### Task
Your response should be every line from the entries that includes the string "documentation".

BEGIN Records for this task

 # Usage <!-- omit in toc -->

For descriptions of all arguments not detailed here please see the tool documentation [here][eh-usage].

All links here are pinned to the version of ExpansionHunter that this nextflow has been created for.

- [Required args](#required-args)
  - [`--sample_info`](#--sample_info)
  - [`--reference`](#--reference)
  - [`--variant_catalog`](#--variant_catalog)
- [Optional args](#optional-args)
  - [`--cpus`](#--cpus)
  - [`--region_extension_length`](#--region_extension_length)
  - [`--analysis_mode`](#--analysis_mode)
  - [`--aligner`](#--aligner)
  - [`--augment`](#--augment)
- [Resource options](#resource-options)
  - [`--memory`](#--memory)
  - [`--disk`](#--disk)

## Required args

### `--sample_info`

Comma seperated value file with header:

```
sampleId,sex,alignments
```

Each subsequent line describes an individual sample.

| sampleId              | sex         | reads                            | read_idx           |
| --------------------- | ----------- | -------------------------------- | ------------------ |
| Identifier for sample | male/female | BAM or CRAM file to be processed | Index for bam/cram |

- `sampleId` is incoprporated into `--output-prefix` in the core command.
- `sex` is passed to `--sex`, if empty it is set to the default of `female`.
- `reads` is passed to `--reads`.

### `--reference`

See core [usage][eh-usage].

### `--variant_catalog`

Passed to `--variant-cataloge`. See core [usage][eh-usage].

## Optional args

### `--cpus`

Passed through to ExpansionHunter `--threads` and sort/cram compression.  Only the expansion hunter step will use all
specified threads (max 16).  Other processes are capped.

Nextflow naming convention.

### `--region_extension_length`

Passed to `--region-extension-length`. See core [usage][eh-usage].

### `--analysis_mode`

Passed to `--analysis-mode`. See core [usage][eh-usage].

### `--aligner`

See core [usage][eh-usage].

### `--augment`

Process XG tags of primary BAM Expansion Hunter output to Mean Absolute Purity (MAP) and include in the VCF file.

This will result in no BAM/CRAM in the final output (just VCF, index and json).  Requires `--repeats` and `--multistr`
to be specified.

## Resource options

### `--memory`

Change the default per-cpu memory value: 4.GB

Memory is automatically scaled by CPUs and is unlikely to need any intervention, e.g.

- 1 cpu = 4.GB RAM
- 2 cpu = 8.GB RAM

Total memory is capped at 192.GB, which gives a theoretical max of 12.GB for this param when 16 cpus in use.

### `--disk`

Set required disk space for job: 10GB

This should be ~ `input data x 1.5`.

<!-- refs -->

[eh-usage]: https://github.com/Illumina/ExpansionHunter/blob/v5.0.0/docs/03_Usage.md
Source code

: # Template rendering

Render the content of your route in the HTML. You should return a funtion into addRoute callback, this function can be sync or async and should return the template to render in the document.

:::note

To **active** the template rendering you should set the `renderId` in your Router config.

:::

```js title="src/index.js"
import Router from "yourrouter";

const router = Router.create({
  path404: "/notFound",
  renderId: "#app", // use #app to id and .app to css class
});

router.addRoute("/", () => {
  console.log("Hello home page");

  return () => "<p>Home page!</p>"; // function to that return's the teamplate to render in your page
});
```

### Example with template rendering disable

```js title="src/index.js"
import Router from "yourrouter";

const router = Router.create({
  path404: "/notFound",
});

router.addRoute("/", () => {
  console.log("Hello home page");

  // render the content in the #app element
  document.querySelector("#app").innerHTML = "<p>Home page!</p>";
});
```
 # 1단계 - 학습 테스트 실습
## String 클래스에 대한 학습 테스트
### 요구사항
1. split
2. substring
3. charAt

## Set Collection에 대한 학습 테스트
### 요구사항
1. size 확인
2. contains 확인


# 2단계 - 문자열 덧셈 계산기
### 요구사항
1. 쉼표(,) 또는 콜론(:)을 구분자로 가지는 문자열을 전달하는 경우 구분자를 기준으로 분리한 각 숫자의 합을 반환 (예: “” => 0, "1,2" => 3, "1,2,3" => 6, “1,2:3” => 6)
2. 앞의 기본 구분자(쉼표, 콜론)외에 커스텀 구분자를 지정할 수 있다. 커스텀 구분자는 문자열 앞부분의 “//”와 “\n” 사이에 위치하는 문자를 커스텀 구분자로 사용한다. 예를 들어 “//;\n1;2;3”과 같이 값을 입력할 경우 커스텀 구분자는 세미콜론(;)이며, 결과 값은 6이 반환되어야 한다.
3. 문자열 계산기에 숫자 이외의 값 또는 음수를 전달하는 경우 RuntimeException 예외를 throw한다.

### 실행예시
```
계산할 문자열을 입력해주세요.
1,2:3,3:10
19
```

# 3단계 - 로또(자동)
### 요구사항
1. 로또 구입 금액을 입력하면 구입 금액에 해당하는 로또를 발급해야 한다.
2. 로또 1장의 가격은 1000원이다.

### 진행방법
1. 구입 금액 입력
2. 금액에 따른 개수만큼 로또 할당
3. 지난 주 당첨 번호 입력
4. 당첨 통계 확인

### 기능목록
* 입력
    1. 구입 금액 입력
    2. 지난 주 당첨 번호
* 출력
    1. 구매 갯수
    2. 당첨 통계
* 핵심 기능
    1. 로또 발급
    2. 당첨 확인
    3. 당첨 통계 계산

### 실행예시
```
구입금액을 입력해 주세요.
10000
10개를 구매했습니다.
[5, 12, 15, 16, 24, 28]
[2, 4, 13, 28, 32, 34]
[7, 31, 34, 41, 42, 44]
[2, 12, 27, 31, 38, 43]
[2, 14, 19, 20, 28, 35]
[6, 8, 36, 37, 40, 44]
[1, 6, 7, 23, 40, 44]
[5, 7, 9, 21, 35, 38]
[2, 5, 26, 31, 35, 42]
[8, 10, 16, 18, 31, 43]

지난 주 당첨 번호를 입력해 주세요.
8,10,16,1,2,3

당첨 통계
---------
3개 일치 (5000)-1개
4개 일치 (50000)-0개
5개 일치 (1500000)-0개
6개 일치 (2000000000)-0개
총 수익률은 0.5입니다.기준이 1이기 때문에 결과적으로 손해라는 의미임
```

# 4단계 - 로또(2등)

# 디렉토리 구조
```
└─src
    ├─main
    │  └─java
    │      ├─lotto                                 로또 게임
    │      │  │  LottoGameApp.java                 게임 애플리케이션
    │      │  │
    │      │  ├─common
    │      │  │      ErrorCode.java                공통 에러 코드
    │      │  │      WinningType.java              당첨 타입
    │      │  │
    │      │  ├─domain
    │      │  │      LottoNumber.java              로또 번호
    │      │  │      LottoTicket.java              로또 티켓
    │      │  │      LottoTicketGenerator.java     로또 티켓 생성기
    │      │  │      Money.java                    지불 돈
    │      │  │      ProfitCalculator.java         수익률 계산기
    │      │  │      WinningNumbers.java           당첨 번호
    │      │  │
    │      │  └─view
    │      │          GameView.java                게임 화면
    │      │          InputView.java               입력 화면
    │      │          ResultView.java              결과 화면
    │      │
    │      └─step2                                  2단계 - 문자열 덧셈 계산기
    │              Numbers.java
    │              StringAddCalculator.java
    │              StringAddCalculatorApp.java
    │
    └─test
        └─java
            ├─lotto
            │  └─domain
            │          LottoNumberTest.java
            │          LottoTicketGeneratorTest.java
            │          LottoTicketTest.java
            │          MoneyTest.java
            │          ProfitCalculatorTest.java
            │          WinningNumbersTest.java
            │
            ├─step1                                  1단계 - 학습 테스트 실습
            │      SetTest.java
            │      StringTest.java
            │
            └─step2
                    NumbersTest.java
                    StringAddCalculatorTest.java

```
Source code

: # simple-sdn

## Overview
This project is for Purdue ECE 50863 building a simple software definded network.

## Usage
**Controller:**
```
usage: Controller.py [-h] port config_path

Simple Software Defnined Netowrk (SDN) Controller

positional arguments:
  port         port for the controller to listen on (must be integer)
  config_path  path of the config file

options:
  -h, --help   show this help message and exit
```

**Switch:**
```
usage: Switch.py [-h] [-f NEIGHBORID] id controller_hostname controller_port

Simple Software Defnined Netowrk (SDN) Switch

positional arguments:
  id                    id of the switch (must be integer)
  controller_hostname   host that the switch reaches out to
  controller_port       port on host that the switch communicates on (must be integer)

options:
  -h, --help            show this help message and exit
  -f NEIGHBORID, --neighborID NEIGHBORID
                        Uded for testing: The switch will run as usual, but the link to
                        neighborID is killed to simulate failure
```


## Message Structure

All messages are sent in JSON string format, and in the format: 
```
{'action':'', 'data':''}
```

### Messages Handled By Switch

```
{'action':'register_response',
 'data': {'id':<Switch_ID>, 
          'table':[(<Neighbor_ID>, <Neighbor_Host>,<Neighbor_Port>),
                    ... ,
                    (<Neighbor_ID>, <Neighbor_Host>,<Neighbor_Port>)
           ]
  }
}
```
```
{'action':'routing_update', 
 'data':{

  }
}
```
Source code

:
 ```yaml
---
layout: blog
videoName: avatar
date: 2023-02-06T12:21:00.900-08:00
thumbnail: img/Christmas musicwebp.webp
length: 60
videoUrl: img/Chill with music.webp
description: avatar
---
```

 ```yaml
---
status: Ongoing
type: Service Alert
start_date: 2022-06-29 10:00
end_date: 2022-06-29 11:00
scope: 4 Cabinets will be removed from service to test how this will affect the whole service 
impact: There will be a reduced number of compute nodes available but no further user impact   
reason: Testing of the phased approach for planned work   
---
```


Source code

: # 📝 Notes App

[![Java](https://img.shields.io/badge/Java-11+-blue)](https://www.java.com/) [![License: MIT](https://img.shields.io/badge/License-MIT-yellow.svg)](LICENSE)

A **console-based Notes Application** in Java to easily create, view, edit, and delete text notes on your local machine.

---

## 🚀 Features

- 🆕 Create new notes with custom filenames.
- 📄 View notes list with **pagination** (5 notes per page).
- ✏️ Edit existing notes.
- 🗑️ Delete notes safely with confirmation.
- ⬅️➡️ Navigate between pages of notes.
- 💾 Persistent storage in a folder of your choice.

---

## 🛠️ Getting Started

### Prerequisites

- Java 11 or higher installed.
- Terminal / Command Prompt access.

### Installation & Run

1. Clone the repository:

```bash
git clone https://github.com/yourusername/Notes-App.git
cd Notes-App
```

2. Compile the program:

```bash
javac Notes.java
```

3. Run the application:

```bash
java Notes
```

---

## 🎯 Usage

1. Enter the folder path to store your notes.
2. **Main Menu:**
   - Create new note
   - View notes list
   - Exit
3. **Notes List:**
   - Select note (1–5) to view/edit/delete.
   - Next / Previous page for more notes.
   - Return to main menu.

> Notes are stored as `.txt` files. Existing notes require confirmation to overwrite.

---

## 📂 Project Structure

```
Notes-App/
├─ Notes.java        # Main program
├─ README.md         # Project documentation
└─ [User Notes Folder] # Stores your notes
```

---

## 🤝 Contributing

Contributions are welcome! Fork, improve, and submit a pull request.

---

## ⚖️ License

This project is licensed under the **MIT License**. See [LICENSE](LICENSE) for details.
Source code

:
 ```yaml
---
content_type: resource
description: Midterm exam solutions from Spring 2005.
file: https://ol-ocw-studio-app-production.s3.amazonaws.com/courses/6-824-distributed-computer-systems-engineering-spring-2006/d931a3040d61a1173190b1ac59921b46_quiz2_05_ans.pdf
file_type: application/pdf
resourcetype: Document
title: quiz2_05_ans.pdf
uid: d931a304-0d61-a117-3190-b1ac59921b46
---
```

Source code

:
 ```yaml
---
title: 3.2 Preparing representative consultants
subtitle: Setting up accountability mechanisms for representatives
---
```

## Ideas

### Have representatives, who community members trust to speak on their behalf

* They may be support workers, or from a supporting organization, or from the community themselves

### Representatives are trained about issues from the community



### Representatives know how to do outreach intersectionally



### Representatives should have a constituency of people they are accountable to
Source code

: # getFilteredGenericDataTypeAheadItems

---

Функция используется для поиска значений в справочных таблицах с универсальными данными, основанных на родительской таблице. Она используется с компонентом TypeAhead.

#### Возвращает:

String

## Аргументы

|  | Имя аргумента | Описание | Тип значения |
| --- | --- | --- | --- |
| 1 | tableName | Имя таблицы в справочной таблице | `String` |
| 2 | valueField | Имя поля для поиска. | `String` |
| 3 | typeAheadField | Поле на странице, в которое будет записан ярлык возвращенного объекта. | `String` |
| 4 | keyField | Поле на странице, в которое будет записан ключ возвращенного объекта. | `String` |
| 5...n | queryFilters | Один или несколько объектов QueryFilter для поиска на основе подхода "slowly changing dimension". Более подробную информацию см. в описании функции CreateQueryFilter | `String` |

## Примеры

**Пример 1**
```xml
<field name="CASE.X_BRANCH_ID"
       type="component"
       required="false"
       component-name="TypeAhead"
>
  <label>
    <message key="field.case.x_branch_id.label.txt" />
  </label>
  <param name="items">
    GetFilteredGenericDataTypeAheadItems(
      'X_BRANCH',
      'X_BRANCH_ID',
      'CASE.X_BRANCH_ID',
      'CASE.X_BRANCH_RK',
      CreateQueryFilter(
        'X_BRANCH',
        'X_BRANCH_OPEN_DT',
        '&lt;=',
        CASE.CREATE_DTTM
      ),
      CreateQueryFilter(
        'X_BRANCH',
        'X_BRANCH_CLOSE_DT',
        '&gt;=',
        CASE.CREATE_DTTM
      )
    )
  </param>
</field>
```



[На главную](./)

END Records for this task

### Output below
For descriptions of all arguments not detailed here please see the tool documentation [here][eh-usage].
├─ README.md         # Project documentation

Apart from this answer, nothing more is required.